The Tomorrow Corporation is the latest successful indie developer to branch out into publishing other developer's games, a move inspired by its first external project: Sysiac Games' The Captain.
A sci-fi adventure game developed by the Swedish studio's two-person team of Peter Hedin and Benny Eriksson, The Captain puts players in the role of Spacefleet Captain Thomas Welmu as he races from unknown parts of the galaxy back home to save Earth from imminent destruction. Players can choose their own route back, each leg of which will have different problems and moral dilemmas to solve, as well as different outcomes.
Speaking with GamesIndustry.biz, Tomorrow Corporation co-founder Kyle Gray says the company decided to move into publishing specifically because of this game. Fellow Tomorrow Corporation co-founder Kyle Gabler fell for The Captain years ago, when it first landed support from Indie Fund (of which Gabler is a member).
"He told me he wished we had gone back in time Terminator-style and wiped out Sysiac Games to make this game ourselves," Gray says. "He was really impressed by it."
When the technical and ethical logistics of time travel assassination proved unfeasible, Tomorrow Corporation settled for the next best thing.
"We got into publishing because of this game," Gray said. "If we couldn't make it, at least we could publish it."

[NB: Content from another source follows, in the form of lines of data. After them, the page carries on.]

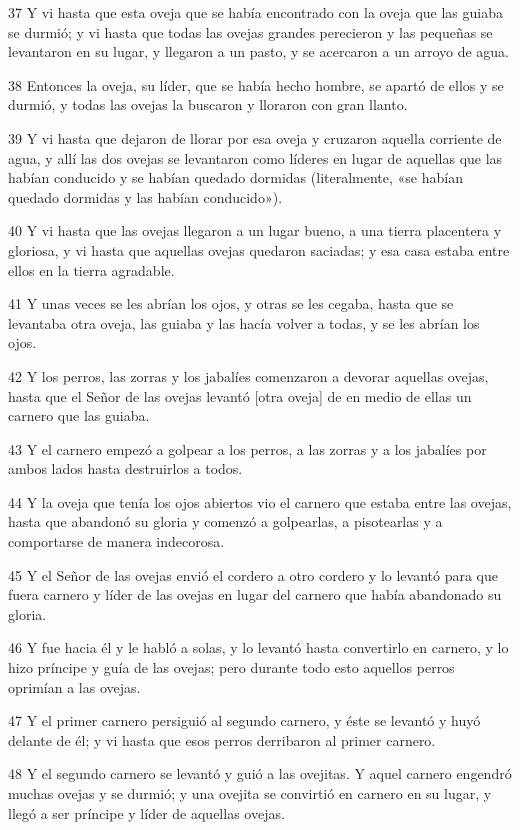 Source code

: \par 37 Y vi hasta que esta oveja que se había encontrado con la oveja que las guiaba se durmió; y vi hasta que todas las ovejas grandes perecieron y las pequeñas se levantaron en su lugar, y llegaron a un pasto, y se acercaron a un arroyo de agua.
\par 38 Entonces la oveja, su líder, que se había hecho hombre, se apartó de ellos y se durmió, y todas las ovejas la buscaron y lloraron con gran llanto.
\par 39 Y vi hasta que dejaron de llorar por esa oveja y cruzaron aquella corriente de agua, y allí las dos ovejas se levantaron como líderes en lugar de aquellas que las habían conducido y se habían quedado dormidas (literalmente, «se habían quedado dormidas y las habían conducido»).
\par 40 Y vi hasta que las ovejas llegaron a un lugar bueno, a una tierra placentera y gloriosa, y vi hasta que aquellas ovejas quedaron saciadas; y esa casa estaba entre ellos en la tierra agradable.
\par 41 Y unas veces se les abrían los ojos, y otras se les cegaba, hasta que se levantaba otra oveja, las guiaba y las hacía volver a todas, y se les abrían los ojos.
\par 42 Y los perros, las zorras y los jabalíes comenzaron a devorar aquellas ovejas, hasta que el Señor de las ovejas levantó [otra oveja] de en medio de ellas un carnero que las guiaba.
\par 43 Y el carnero empezó a golpear a los perros, a las zorras y a los jabalíes por ambos lados hasta destruirlos a todos.
\par 44 Y la oveja que tenía los ojos abiertos vio el carnero que estaba entre las ovejas, hasta que abandonó su gloria y comenzó a golpearlas, a pisotearlas y a comportarse de manera indecorosa.
\par 45 Y el Señor de las ovejas envió el cordero a otro cordero y lo levantó para que fuera carnero y líder de las ovejas en lugar del carnero que había abandonado su gloria.
\par 46 Y fue hacia él y le habló a solas, y lo levantó hasta convertirlo en carnero, y lo hizo príncipe y guía de las ovejas; pero durante todo esto aquellos perros oprimían a las ovejas.
\par 47 Y el primer carnero persiguió al segundo carnero, y éste se levantó y huyó delante de él; y vi hasta que esos perros derribaron al primer carnero.
\par 48 Y el segundo carnero se levantó y guió a las ovejitas. Y aquel carnero engendró muchas ovejas y se durmió; y una ovejita se convirtió en carnero en su lugar, y llegó a ser príncipe y líder de aquellas ovejas.
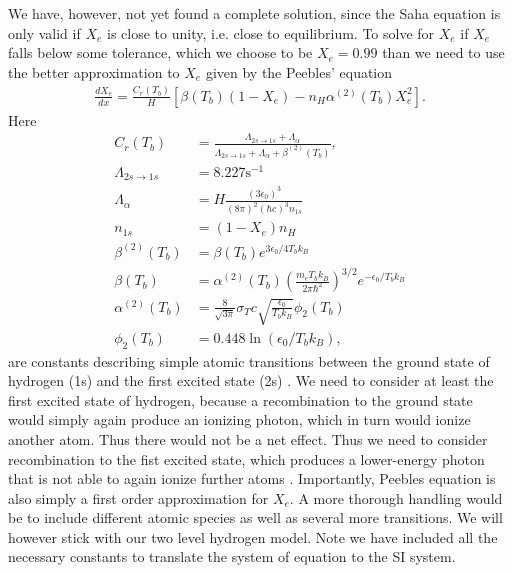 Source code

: \documentclass[twocolumn]{aastex62}
\begin{document}
We have, however, not yet found a complete solution, since the Saha equation is only valid if $X_e$ is close to unity, i.e. close to equilibrium. To solve for $X_e$ if $X_e$ falls below some tolerance, which we choose to be $X_e = 0.99$ than we need to use the better approximation to $X_e$ given by the Peebles' equation
\begin{align}
    \frac{dX_e}{dx} = \frac{C_r(T_b)}{H} \left[\beta(T_b)(1-X_e) - n_H
              \alpha^{(2)}(T_b)X_e^2\right].
    \label{eq:peebles}
\end{align}
Here 
\begin{align}
    C_r(T_b) &= \frac{\Lambda_{2s\rightarrow1s} +
              \Lambda_{\alpha}}{\Lambda_{2s\rightarrow1s} + \Lambda_{\alpha} +
              \beta^{(2)}(T_b)}, \\
    \Lambda_{2s\rightarrow1s} &= 8.227 \textrm{s}^{-1}\\
    \Lambda_{\alpha} &= H\frac{(3\epsilon_0)^3}{(8\pi)^2 (\hbar c)^3 n_{1s}}\\
    n_{1s} &= (1-X_e)n_H \\
    \beta^{(2)}(T_b) &= \beta(T_b) e^{3\epsilon_0/4T_bk_B} \\
    \beta(T_b) &= \alpha^{(2)}(T_b) \left(\frac{m_e
              T_bk_B}{2\pi \hbar^2}\right)^{3/2} e^{-\epsilon_0/T_bk_B} \\
    \alpha^{(2)}(T_b) &= \frac{8}{\sqrt{3\pi}}
              \sigma_T c\sqrt{\frac{\epsilon_0}{T_bk_B}}\phi_2(T_b) \\
    \phi_2(T_b) &= 0.448\ln(\epsilon_0/T_bk_B),
\end{align}
are constants describing simple atomic transitions between the ground state of hydrogen (1s) and the first excited state (2s) \citep[]{winther:2020}. We need to consider at least the first excited state of hydrogen, because a recombination to the ground state would simply again produce an ionizing photon, which in turn would ionize another atom. Thus there would not be a net effect. Thus we need to consider recombination to the fist excited state, which produces a lower-energy photon that is not able to again ionize further atoms \citep[p. 71]{dodelson:2003}. Importantly, Peebles equation is also simply a first order approximation for $X_e$. A more thorough handling would be to include different atomic species as well as several more transitions. We will however stick with our two level hydrogen model. Note we have included all the necessary constants to translate the system of equation to the SI system. 
\end{document}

To that end, Tomorrow Corporation has been helping The Captain make it to launch, working with storefronts, dealing with press and marketing, translating it, and "generally giving it the approach we do for our own games," Gray says.
In fact, Tomorrow Corporation is arguably doing more for The Captain than it has ever done for its own games. During a phone interview in advance of the self-publishing announcement, Gray says he hasn't done a live interview in over a decade.
"We've probably been one of the laziest developers out there when it comes to PR and marketing. Hopefully in a good way"
"We've probably been one of the laziest developers out there when it comes to PR and marketing," Gray says. "Hopefully in a good way. So even talking to you ahead of time is something we've never experimented with, mostly because we've had our heads down just making the game."
We offer Gray the opportunity to say something about Tomorrow Corporation's publishing prowess that might be a little more reassuring to its new development partners.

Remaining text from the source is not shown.